*** Opening INPUT DATA ***
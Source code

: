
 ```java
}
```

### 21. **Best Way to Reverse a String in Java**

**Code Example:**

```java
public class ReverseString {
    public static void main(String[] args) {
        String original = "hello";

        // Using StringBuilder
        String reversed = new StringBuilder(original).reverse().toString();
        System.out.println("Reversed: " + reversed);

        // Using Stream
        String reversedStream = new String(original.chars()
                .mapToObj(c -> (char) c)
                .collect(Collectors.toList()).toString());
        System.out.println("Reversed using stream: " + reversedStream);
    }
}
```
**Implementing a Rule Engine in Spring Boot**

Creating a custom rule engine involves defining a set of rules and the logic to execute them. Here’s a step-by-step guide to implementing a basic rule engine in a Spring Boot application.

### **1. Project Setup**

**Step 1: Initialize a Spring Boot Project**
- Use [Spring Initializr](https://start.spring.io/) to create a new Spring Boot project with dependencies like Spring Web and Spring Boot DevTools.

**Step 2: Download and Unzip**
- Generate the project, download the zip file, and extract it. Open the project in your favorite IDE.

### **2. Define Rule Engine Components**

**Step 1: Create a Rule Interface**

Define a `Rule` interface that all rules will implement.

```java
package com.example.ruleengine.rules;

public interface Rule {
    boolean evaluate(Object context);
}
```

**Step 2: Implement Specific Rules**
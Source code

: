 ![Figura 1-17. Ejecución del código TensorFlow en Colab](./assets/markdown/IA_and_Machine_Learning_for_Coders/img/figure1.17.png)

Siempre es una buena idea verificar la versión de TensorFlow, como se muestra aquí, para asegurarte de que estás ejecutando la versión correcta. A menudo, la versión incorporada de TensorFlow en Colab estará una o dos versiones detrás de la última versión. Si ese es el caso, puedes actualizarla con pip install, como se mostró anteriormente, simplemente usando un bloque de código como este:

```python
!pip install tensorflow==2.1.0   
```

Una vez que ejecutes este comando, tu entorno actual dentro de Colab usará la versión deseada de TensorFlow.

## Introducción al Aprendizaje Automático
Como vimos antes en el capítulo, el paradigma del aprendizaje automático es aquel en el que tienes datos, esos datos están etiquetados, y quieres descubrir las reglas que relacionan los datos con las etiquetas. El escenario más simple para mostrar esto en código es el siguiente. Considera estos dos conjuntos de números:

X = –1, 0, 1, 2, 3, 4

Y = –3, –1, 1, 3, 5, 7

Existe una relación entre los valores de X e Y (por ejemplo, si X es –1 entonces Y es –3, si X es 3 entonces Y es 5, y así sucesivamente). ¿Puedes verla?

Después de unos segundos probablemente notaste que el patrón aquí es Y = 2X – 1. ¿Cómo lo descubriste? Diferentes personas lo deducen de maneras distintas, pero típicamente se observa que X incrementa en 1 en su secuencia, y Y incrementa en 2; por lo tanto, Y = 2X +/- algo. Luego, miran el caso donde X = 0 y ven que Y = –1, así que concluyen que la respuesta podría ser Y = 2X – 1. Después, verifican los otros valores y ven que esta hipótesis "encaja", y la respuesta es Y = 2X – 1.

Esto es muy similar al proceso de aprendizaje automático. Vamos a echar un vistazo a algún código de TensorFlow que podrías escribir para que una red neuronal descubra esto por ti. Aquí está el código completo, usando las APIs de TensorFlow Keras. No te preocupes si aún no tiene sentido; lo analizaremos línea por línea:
*** Closing INPUT DATA ***
_EXERCISE_
Report how many lines of the data above include "StringBuilder", giving the number and no other words.

_TASK SOLUTION_
2